"Affordability constraints seem to be impacting the apartment market in Orange County," says Greg Willett, director of research products for M/PF. "The aggressive rent growth pace seen in 2000 appears to have forced some households to seek lower-priced apartments in parts of the Inland Empire or Los Angeles."

Of particular significance in M/PF's new Orange County report is the fact that net move-outs (totaling 1,300 households) between January and March of this year have pushed occupancy down to 96.7%, close to the 96.8% level seen a year ago. This number is down dramatically from the 98.2% peak seen in mid-2000.

However, not everyone in the industry is seeing the slide.
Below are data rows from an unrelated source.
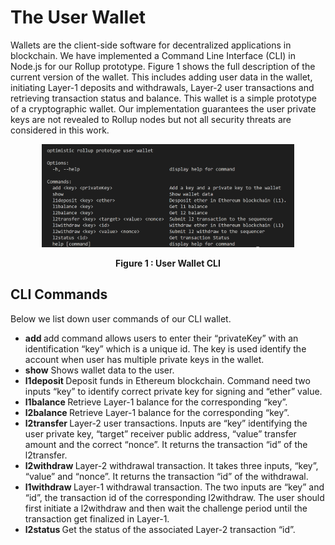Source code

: # The User Wallet
Wallets are the client-side software for decentralized applications in blockchain.
We have implemented a Command Line Interface (CLI) in Node.js for our Rollup
prototype.
Figure 1 shows the full description of the current version of the wallet. This
includes adding user data in the wallet, initiating Layer-1 deposits and withdrawals,
Layer-2 user transactions and retrieving transaction status and balance.
This wallet is a simple prototype of a cryptographic wallet. Our implementation
guarantees the user private keys are not revealed to Rollup nodes but not all security
threats are considered in this work.

<div align="center">
    <img src="opr_wallet.PNG" alt="Image Alt Text" width="80%" height="80%" />
    <p><strong>Figure 1 : User Wallet CLI</strong></p>
</div>

## CLI Commands
Below we list down user commands of our CLI wallet.
- **add <key> <privateKey>** 
add command allows users to enter their “privateKey” 
with an identification “key” which is a unique id. The key is used
identify the account when user has multiple private keys in the wallet.
- **show** Shows wallet data to the user.
- **l1deposit <key> <ether>** Deposit funds in Ethereum blockchain. 
Command need two inputs “key” to identify correct private key for signing and
“ether” value.
- **l1balance <key>** Retrieve Layer-1 balance for the corresponding “key”.
- **l2balance <key>** Retrieve Layer-1 balance for the corresponding “key”.
- **l2transfer <key> <target> <value> <nonce>** Layer-2 user transactions.
Inputs are “key” identifying the user private key, “target” receiver public address,
“value” transfer amount and the correct “nonce”. It returns the transaction “id”
of the l2transfer.
- **l2withdraw <key> <value> <nonce>** Layer-2 withdrawal transaction.
It takes three inputs, “key”, “value” and “nonce”. It returns the transaction “id”
of the withdrawal.
- **l1withdraw <key> <id>** Layer-1 withdrawal transaction. The two inputs
are “key” and “id”, the transaction id of the corresponding l2withdraw. The
user should first initiate a l2withdraw and then wait the challenge period until
the transaction get finalized in Layer-1.
- **l2status <id>** Get the status of the associated Layer-2 transaction “id”.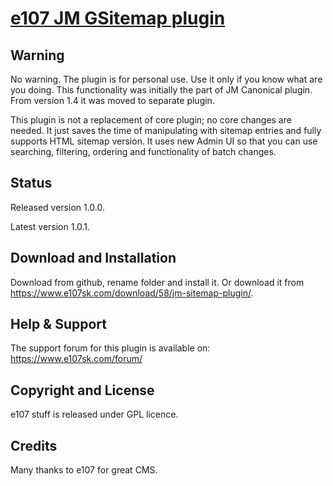 # [e107 JM GSitemap plugin](https://www.e107sk.com)

## Warning

No warning. The plugin is for personal use. Use it only if you know what are you doing. This functionality was initially the part of JM Canonical plugin. From version 1.4 it was moved to separate plugin.

This plugin is not a replacement of core plugin; no core changes are needed. It just saves the time of manipulating with sitemap entries and fully supports HTML sitemap version. It uses new Admin UI so that you can use searching, filtering, ordering and functionality of batch changes.

## Status

Released version 1.0.0.  

Latest version 1.0.1. 

## Download and Installation

Download from github, rename folder and install it. 
Or download it from https://www.e107sk.com/download/58/jm-sitemap-plugin/.

## Help & Support

The support forum for this plugin is available on:  https://www.e107sk.com/forum/

## Copyright and License

e107 stuff is released under GPL licence.
 
## Credits

Many thanks to e107 for great CMS.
Jay Skenderian, a principal at Morgan Skenderian Investment Real Estate Group in Newport Beach, a firm specializing in the sale and ownership of apartment complexes exclusively, says he has not seen any move-outs either in the buildings his firm owns or the ones it sells.
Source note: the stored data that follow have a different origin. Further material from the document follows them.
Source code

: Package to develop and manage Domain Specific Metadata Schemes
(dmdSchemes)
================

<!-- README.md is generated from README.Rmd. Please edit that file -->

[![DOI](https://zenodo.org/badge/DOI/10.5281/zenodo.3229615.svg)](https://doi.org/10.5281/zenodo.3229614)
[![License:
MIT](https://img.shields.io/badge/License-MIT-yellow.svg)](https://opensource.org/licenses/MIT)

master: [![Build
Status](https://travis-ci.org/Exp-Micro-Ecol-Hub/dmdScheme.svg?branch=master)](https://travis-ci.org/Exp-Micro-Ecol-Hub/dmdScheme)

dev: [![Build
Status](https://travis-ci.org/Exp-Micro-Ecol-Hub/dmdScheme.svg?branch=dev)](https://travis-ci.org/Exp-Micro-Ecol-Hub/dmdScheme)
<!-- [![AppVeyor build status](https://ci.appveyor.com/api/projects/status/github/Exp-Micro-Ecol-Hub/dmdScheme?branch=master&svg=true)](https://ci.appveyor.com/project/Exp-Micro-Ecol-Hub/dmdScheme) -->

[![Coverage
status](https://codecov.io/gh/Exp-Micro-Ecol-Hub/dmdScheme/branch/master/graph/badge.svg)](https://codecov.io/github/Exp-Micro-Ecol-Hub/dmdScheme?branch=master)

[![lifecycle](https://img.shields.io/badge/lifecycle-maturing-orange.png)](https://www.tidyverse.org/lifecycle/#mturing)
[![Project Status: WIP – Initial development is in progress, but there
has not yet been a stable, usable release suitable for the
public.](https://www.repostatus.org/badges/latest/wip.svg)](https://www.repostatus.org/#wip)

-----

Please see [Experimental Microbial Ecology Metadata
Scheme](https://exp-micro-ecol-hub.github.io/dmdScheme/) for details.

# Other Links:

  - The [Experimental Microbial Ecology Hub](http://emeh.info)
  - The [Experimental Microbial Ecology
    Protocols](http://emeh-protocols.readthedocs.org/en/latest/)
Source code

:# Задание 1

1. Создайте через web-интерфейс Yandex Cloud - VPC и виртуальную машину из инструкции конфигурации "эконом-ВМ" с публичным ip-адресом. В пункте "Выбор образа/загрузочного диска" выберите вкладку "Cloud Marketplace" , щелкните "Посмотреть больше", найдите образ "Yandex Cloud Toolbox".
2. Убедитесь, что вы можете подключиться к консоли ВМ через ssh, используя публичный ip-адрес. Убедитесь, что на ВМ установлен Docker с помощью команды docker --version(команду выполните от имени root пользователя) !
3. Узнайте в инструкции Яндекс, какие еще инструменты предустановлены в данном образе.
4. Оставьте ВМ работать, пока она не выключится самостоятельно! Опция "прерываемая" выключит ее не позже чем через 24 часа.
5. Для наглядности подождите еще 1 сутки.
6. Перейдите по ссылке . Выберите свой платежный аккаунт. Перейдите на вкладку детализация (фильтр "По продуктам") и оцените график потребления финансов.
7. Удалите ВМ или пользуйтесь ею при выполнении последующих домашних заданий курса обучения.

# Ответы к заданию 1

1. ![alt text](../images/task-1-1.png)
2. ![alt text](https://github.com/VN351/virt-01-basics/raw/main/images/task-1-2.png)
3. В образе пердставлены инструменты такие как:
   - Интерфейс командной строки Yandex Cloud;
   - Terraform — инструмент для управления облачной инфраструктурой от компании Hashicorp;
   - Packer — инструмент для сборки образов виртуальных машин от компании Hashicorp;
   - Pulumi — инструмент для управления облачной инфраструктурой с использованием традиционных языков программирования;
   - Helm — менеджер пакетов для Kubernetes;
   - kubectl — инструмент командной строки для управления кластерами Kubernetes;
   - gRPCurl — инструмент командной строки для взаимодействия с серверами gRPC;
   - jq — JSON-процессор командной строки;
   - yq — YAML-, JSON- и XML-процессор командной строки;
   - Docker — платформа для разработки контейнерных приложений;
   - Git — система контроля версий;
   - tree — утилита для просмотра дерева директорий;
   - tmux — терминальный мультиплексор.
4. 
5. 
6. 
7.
"When we sell a building we look at the rent rolls, and we're not seeing vacancies," says Skenderian, whose company sells mostly in the central and north county areas. "We're seeing a slowdown in traffic as far as renters coming to look, but we're not seeing a drop off yet. We're selling a lot of units, and every time we do a deal it's 100% occupied."

The slide in occupancy, which the research firm is reporting, has already had an effect on rent growth as well, M/PF adds. Increasing at a robust 9% on a same-store basis between the first quarter of 2000 and same period in 2001, all of this rent growth actually occurred in calendar year 2000, the report notes. Rates were virtually unchanged between the fourth quarter of last year and the first quarter of 2001.

As measured by M/PF, average rent paid for an apartment in Orange County is $1,195 per month, with Newport Beach still at the top of the range, averaging $1,620 per month, with rents charged for multifamily product built in the past decade there is averaging $2,029 per month. Anaheim remains at the low end of the spectrum averaging $914 per month.

Annual demand for apartments fell to 1,170 units for the year ending March 31, 2001, with 1,366 units completed during the same period. However, none of that new supply came online during the first quarter of 2001. Aggressive building of new units continues, with 5,000 units currently under construction at the end of the quarter, but 60% of those units are in the city of Irvine.

"This new construction notably surpasses typical deliveries during the past decade, and the fact that such a large share of the building is concentrated in a single neighborhood is not ideal," Willett says.